Dataset content Start Marker

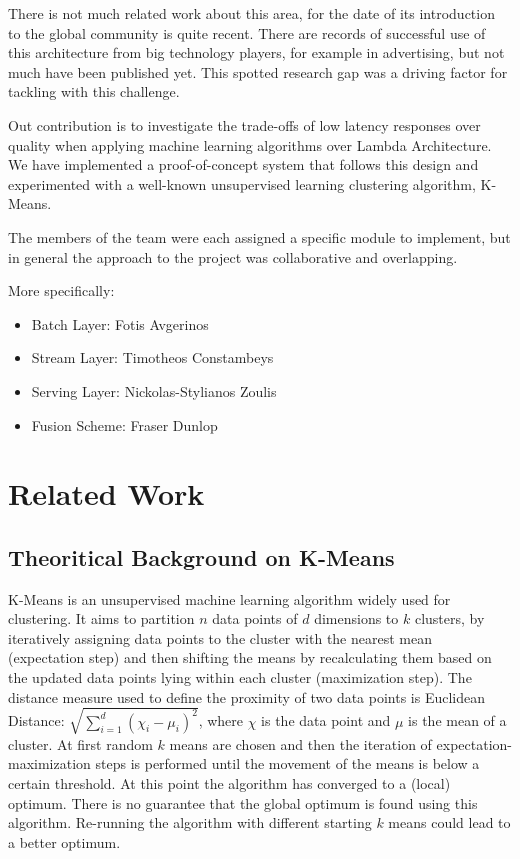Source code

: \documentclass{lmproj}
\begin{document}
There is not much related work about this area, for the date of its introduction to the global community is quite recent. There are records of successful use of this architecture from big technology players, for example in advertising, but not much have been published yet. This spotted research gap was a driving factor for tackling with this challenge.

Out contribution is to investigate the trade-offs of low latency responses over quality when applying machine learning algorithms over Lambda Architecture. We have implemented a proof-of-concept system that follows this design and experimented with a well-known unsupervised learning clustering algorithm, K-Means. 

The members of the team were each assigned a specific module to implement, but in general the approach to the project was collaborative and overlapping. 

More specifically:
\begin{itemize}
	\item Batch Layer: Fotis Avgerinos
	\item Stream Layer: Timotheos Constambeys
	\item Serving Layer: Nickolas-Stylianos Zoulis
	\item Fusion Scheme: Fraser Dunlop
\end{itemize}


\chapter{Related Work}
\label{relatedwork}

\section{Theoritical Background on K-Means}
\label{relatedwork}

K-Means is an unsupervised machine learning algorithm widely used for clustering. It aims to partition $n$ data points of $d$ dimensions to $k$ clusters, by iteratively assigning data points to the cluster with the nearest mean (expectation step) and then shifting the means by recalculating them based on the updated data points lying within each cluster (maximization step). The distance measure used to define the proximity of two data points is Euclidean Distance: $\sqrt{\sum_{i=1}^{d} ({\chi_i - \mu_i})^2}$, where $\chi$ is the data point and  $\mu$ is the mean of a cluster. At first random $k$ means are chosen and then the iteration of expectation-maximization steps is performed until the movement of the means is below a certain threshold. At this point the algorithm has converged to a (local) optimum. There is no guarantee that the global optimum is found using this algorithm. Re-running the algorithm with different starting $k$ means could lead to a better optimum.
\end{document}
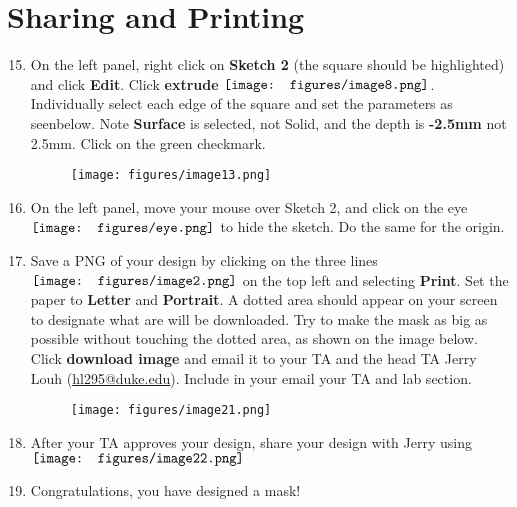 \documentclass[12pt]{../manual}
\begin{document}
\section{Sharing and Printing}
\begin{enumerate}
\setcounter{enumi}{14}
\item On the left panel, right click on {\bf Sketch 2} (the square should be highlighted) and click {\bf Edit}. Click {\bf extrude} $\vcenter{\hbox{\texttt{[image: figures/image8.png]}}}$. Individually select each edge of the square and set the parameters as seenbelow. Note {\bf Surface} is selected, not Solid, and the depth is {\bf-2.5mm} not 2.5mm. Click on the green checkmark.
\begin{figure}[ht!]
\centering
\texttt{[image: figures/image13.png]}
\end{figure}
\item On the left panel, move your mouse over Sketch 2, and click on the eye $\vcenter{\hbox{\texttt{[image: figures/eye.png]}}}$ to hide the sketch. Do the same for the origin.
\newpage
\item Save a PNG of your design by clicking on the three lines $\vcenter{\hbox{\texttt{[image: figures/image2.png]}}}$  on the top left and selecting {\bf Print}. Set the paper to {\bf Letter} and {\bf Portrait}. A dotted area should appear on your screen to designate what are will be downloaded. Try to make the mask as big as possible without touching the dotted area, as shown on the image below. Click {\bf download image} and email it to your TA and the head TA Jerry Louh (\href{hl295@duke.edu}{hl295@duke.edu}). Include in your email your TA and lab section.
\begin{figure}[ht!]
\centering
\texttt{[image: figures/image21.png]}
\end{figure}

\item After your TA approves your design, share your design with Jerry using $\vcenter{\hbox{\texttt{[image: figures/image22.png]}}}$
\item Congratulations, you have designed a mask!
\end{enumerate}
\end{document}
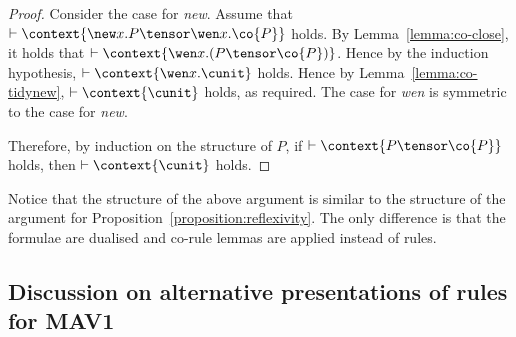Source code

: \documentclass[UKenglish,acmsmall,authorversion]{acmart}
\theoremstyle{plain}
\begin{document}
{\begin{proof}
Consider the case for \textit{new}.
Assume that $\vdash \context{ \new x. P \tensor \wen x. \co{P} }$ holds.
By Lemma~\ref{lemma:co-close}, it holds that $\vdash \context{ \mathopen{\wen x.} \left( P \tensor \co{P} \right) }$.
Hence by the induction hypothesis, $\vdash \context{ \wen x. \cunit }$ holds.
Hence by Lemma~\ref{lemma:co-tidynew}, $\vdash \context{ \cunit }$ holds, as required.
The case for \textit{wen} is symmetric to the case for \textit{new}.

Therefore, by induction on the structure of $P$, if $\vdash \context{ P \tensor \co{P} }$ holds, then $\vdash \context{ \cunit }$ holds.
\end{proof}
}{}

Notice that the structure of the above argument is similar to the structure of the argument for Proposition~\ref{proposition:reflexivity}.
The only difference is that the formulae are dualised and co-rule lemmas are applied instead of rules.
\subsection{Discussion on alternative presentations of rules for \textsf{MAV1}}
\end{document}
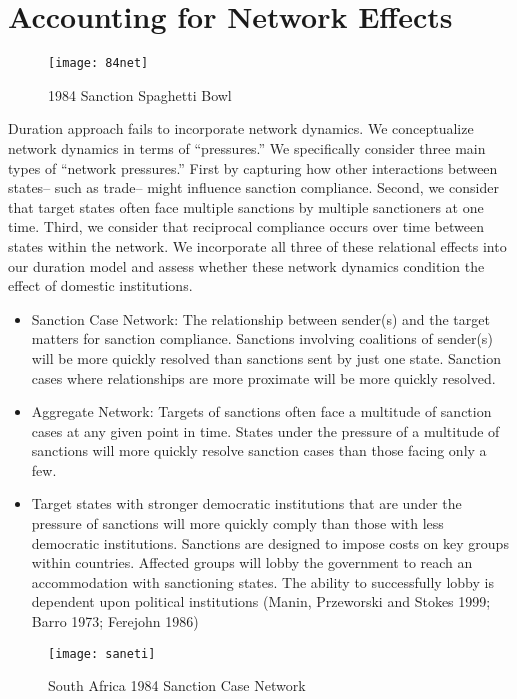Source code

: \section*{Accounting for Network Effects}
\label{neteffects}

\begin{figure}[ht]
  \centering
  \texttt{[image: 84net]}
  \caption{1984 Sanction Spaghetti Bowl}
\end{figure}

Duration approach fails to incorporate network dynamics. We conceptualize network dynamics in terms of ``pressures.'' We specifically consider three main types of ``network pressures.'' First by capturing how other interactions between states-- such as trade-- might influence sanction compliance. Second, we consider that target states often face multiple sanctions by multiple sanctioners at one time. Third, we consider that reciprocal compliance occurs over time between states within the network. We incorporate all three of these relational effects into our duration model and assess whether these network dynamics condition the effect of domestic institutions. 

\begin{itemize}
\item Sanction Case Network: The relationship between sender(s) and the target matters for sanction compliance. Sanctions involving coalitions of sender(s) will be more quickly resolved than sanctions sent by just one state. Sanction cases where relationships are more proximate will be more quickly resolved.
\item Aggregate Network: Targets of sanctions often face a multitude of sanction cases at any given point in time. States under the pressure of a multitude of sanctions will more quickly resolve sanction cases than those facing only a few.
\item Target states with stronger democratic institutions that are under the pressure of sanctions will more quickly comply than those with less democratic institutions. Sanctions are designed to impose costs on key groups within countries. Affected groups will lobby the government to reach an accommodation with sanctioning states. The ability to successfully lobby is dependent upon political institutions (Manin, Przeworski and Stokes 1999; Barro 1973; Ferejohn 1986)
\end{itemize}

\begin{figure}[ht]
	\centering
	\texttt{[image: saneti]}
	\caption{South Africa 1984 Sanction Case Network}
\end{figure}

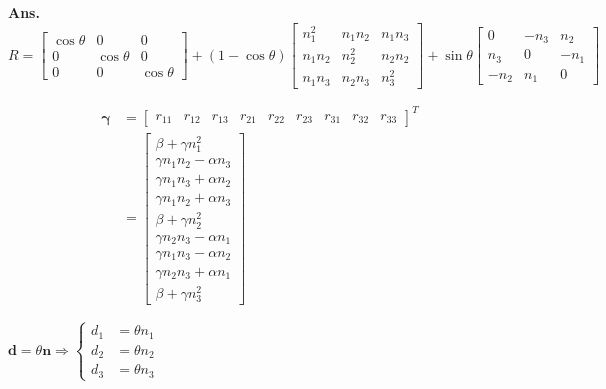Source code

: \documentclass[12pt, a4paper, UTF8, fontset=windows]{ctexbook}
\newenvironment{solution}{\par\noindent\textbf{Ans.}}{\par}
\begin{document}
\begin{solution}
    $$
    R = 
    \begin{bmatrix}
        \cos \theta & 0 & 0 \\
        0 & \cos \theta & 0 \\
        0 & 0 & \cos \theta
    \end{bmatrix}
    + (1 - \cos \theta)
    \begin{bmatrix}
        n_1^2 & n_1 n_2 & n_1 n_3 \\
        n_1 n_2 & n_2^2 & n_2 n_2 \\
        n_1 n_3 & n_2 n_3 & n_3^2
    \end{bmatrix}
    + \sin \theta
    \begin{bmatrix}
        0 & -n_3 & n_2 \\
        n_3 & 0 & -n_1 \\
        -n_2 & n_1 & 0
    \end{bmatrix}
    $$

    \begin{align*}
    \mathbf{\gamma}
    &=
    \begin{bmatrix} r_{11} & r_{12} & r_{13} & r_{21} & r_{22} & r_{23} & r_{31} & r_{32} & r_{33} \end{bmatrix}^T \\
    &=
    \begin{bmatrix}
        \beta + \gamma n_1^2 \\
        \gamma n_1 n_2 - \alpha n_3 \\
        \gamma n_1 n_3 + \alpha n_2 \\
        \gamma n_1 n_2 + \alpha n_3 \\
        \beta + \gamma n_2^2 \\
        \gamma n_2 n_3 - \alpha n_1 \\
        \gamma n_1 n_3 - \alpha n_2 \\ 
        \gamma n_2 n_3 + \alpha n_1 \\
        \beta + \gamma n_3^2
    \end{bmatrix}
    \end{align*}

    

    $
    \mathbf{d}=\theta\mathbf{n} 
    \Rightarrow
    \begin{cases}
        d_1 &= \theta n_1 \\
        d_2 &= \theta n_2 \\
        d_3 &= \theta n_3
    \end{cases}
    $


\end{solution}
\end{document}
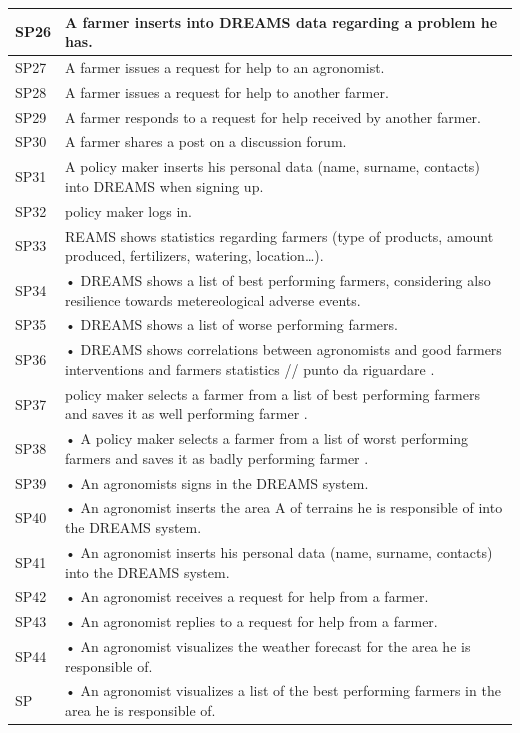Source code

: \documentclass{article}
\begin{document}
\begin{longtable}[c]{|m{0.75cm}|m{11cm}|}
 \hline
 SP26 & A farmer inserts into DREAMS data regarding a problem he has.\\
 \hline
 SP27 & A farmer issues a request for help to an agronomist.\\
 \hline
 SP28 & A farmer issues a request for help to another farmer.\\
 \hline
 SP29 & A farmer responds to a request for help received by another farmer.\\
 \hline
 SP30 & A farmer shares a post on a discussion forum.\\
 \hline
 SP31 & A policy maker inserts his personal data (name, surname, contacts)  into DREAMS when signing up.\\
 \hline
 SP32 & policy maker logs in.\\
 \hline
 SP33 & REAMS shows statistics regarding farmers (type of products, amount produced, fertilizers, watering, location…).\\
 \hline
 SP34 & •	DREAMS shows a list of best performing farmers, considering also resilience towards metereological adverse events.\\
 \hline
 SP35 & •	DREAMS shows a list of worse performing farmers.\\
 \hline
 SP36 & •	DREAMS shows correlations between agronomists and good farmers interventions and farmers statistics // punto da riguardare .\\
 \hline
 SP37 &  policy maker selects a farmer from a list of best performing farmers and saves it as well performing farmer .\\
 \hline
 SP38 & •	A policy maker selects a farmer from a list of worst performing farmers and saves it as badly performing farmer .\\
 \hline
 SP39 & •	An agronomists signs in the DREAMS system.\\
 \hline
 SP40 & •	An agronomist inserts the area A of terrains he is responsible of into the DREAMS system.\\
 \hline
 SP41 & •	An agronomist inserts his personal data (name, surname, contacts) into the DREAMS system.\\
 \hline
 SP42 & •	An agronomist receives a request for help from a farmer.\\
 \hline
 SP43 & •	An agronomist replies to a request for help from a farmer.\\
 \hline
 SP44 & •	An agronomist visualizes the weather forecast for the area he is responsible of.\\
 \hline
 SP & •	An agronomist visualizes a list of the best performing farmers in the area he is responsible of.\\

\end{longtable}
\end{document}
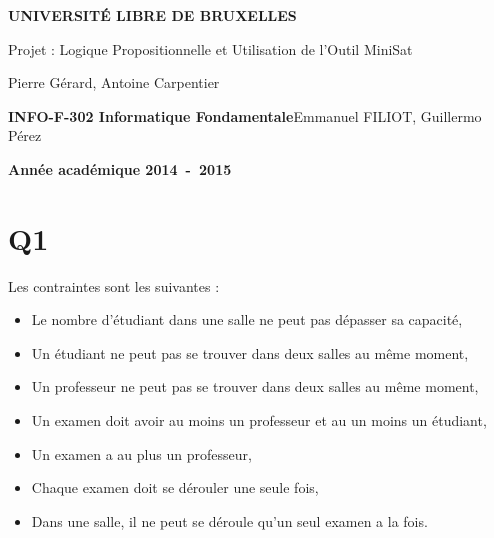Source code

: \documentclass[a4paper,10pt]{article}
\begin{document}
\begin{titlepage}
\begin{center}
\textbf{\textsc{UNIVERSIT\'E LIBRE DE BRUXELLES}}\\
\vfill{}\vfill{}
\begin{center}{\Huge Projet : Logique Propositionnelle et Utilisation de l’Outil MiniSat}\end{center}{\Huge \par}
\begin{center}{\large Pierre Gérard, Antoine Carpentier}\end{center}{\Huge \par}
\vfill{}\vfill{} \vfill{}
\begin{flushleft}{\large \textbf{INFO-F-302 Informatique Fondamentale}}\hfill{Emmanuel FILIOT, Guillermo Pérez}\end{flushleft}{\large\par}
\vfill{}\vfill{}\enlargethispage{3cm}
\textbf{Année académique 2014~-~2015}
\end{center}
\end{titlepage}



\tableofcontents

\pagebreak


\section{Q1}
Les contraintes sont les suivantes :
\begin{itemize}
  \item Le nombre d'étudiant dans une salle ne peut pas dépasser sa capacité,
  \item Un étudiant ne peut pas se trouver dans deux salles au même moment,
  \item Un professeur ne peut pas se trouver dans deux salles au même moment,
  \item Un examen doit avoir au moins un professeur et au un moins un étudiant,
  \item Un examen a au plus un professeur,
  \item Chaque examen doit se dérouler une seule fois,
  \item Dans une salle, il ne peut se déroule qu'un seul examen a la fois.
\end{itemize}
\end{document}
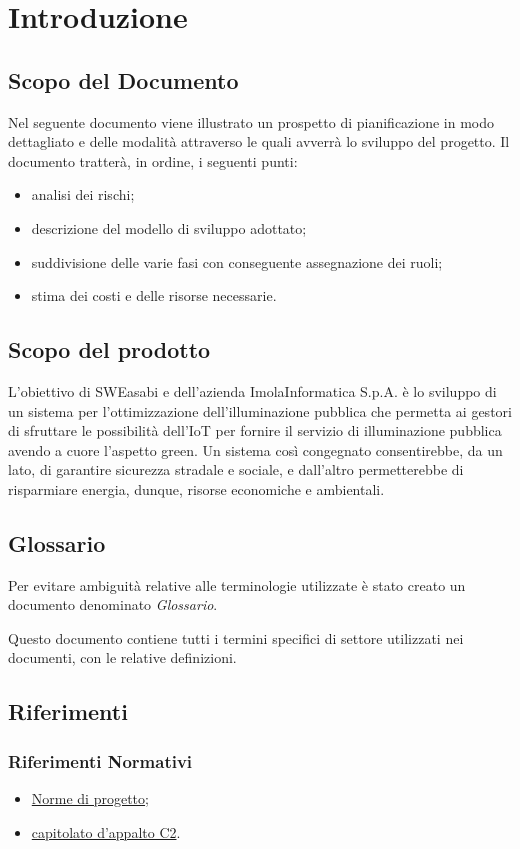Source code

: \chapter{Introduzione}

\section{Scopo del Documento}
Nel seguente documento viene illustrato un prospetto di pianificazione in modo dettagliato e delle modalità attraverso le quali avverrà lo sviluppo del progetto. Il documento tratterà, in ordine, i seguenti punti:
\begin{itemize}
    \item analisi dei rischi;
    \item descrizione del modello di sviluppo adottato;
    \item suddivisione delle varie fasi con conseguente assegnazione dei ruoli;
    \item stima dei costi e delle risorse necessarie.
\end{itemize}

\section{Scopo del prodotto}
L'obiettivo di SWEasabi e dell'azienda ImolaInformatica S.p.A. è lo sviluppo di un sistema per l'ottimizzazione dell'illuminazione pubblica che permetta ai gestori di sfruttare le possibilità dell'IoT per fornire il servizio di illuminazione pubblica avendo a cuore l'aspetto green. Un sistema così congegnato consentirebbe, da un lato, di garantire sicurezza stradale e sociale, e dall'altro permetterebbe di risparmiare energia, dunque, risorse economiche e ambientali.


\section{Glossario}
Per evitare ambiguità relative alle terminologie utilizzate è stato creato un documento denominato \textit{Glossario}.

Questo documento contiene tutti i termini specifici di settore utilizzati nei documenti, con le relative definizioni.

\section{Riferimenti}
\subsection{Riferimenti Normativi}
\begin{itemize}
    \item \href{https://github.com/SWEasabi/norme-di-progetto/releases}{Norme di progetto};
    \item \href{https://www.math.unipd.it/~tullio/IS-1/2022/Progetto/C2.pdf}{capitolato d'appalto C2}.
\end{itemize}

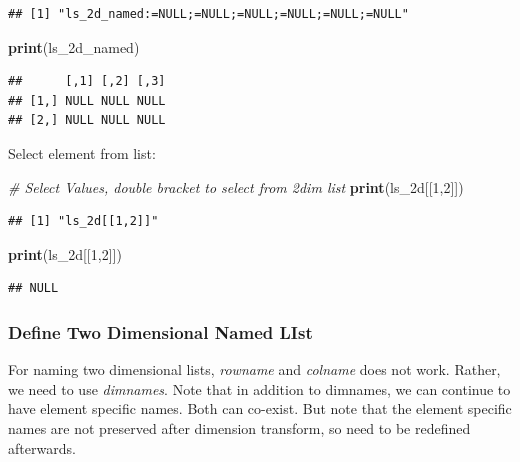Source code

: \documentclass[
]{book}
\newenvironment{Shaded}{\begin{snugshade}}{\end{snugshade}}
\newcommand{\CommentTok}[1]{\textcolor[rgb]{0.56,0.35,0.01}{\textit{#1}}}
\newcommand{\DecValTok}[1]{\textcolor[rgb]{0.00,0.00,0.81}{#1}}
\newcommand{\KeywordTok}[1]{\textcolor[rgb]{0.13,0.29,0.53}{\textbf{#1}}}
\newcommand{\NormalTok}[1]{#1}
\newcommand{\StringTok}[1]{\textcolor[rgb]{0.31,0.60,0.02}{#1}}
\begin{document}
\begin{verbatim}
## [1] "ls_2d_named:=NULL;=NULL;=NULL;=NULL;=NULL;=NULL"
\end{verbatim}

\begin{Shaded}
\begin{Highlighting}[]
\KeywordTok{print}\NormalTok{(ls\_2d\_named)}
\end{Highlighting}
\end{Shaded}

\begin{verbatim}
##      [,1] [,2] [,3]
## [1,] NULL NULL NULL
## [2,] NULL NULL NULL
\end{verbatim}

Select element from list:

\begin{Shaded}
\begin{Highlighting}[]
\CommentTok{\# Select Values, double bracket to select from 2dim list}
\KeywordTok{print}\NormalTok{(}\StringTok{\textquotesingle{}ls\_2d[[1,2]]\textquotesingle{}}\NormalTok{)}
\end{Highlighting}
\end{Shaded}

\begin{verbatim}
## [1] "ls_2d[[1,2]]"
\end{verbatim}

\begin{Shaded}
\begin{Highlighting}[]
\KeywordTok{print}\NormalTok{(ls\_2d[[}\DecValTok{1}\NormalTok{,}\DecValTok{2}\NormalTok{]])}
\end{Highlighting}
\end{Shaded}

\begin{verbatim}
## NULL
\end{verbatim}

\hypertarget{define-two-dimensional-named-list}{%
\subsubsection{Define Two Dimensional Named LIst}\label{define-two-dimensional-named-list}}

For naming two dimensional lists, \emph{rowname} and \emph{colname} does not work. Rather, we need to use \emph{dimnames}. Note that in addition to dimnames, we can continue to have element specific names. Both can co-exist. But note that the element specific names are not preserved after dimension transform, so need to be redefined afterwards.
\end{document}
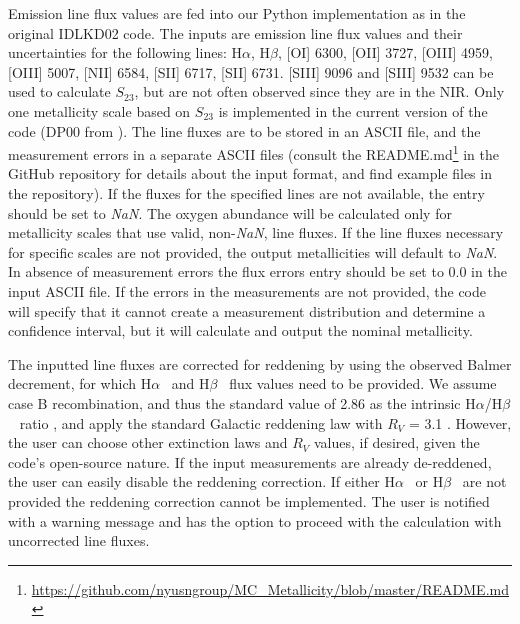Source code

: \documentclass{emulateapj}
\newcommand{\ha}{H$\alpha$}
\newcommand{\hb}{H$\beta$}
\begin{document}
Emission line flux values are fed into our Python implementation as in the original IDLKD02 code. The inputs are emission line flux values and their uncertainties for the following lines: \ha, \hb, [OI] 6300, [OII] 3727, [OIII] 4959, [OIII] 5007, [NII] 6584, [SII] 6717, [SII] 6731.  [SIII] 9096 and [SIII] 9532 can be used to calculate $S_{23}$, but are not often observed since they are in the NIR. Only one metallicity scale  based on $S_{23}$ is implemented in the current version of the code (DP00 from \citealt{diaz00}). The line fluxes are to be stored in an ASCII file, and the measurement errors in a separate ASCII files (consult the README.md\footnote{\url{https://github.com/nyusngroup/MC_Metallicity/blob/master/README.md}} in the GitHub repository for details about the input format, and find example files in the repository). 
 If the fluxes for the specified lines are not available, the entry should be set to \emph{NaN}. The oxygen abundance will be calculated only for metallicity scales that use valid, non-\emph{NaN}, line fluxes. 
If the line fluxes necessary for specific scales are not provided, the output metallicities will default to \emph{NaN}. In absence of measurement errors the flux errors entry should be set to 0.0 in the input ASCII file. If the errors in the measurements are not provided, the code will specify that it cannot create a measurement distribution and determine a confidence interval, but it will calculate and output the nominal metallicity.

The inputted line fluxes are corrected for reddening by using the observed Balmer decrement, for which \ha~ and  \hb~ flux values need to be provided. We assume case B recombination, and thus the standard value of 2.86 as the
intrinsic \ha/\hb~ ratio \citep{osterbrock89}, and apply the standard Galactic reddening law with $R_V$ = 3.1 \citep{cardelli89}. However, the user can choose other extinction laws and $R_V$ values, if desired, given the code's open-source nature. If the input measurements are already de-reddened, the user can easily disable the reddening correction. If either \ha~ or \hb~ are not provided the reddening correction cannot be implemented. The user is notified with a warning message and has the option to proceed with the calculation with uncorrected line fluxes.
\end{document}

Dataset content End Marker

**Exercise objective**:
Where does "textcolor" appear in the records above? Copy every line that has it.

**Output below**:
\newcommand{\CommentTok}[1]{\textcolor[rgb]{0.56,0.35,0.01}{\textit{#1}}}
\newcommand{\DecValTok}[1]{\textcolor[rgb]{0.00,0.00,0.81}{#1}}
\newcommand{\KeywordTok}[1]{\textcolor[rgb]{0.13,0.29,0.53}{\textbf{#1}}}
\newcommand{\StringTok}[1]{\textcolor[rgb]{0.31,0.60,0.02}{#1}}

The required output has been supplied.